Indietro Il sistema bastionato di Treviso

L’Istituto Italiano dei Castelli, costituito nel 1964 e riconosciuto dal Ministero della Cultura, ha lo scopo di incoraggiare lo studio, la tutela, la conoscenza e la valorizzazione delle opere fortificate.

L’Istituto, per promuovere la conoscenza dell’architettura fortificata, organizza con il patrocinio del MiC le “Giornate Nazionali dei Castelli” (GNC 2023). A Treviso, con l’Alleanza delle associazioni per il sistema bastionato di Treviso un convegno su “Le architetture fortificate nell’evoluzione delle città Venete”, intende promuovere un dibattito sul futuro delle mura volute dai veneziani, in una prospettiva che si inserisce nel più vasto ambito regionale e nazionale della valorizzazione dei sistemi difensivi. Oltre al convegno presso la Fondazione Benetton, il 23 -24 settembre sono previste visite guidate alle porte e alla cinta murarira della città.

 

Luogo: Fronte Bastionato di Treviso 

Epoca di costruzione: anni da 1509 a 1547

Indirizzo: via Cornarotta n. 7-9

Visite guidate 23 (15:00-19:00) e 24 .09.2023 (09:00-13:00 e 15:00-19:00)

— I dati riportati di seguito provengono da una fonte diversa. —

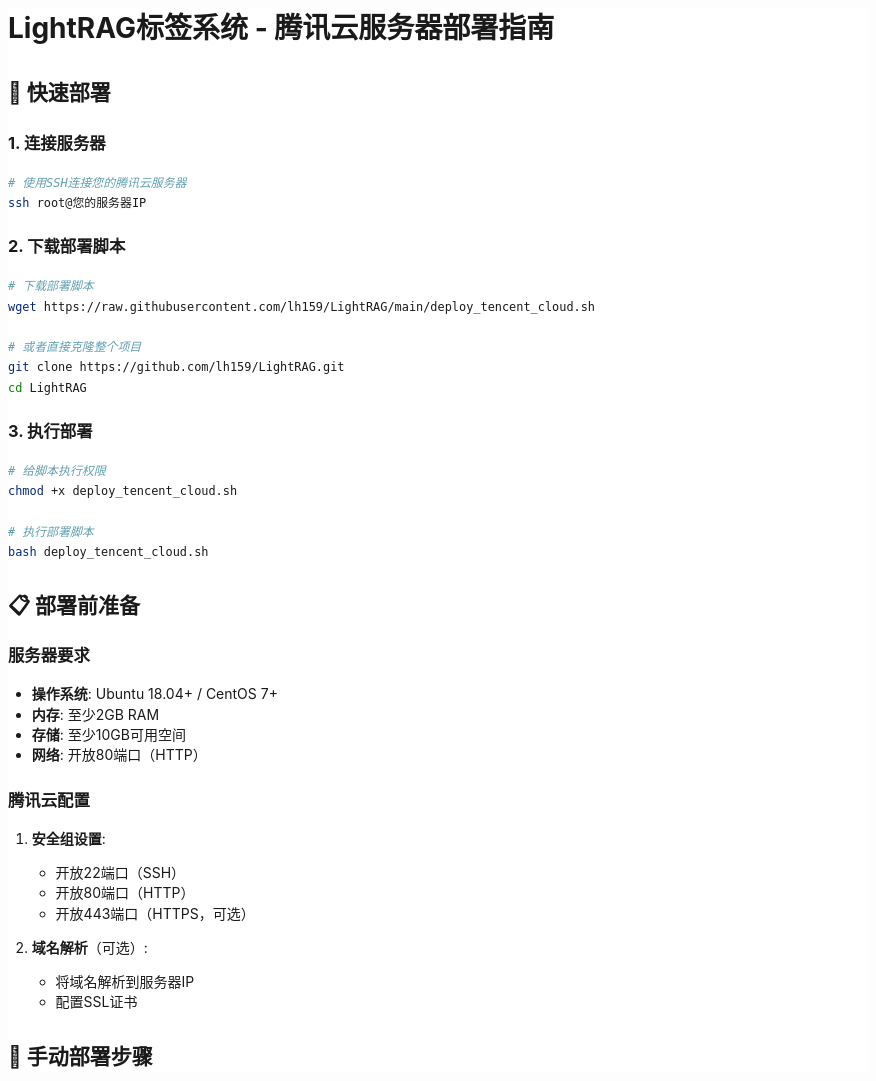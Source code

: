 # LightRAG标签系统 - 腾讯云服务器部署指南

## 🚀 快速部署

### 1. 连接服务器
```bash
# 使用SSH连接您的腾讯云服务器
ssh root@您的服务器IP
```

### 2. 下载部署脚本
```bash
# 下载部署脚本
wget https://raw.githubusercontent.com/lh159/LightRAG/main/deploy_tencent_cloud.sh

# 或者直接克隆整个项目
git clone https://github.com/lh159/LightRAG.git
cd LightRAG
```

### 3. 执行部署
```bash
# 给脚本执行权限
chmod +x deploy_tencent_cloud.sh

# 执行部署脚本
bash deploy_tencent_cloud.sh
```

## 📋 部署前准备

### 服务器要求
- **操作系统**: Ubuntu 18.04+ / CentOS 7+
- **内存**: 至少2GB RAM
- **存储**: 至少10GB可用空间
- **网络**: 开放80端口（HTTP）

### 腾讯云配置
1. **安全组设置**:
   - 开放22端口（SSH）
   - 开放80端口（HTTP）
   - 开放443端口（HTTPS，可选）

2. **域名解析**（可选）:
   - 将域名解析到服务器IP
   - 配置SSL证书

## 🔧 手动部署步骤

Visite guidate: Sì - massimo 20 persone per turno di visita

Pagamento: Offerta libera responsabile a copertura delle spese assicurative

Prenotazione: Consigliata  Email: [email protected]

Numero telefonico per info visite: +39 3938138381 lunedì e giovedì 18.00-20.00

www.trevisosotterranea.it   Facebook/Instagram: Treviso sotterranea

Mail per informazioni: [email protected]

Sito internet per informazioni: www.istitutoitalianocastelli.it

Pagina fb per informazioni: www.facebook.com/istitutocastelli.veneto

 

Cenni storici e ambientali:

Il percorso guidato proposto lungo il sistema bastionato di Treviso inizia dal torrione di Santa Sofia, un luogo rimasto per troppo tempo sconosciuto e dal fascino misterioso che venne distrutto da un ordigno durante il bombardamento del 14 maggio 1944, ma i cui ambienti sotterranei originari si sono conservati intatti sotto il terrapieno fino ai giorni nostri. La visita prosegue fino al bastione di San Tomaso, situato ad est della porta omonima, all’interno del quale è possibile visitare le antiche cannoniere che nel 1500 ospitavano le postazioni di artiglieria a difesa del lato est della cortina muraria, verso S. Sofia, e a difesa di uno dei tre ingressi alla città, Porta San Tomaso. Nel secolo scorso, durante la prima e la seconda guerra mondiale, furono utilizzate come rifugio antiaereo come testimoniato dalla presenza di un cunicolo lungo circa 6,00 m scavato nello spessore della muratura del torrione. Il percorso prevede una visita alla struttura sotterranea ad uso militare ricavata alla base di porta San Tomaso, per poi proseguire lungo i percorsi d’acqua impostati dal famoso progettista di fortificazioni alla moderna, fra’ Giocondo da Verona, il quale sfruttò anche a scopo difensivo l’abbondante portata dei fiumi diretti verso il nucleo cittadino.

 

Curiosità:

Durante le visite, sarà possibile quindi visitare la casamatta ricavata nel basamento della monumentale porta San Tomaso, uno dei rarissimi casi di postazione d’artiglieria in sotterraneo presente in una porta urbica rinascimentale. Solamente in occasione delle Giornate Europee del Patrimonio, sarà possibile visitare anche il sottotetto e il sotterraneo di porta Santi Quaranta, l’altro accesso monumentale della fortezza rinascimentale trevigiana.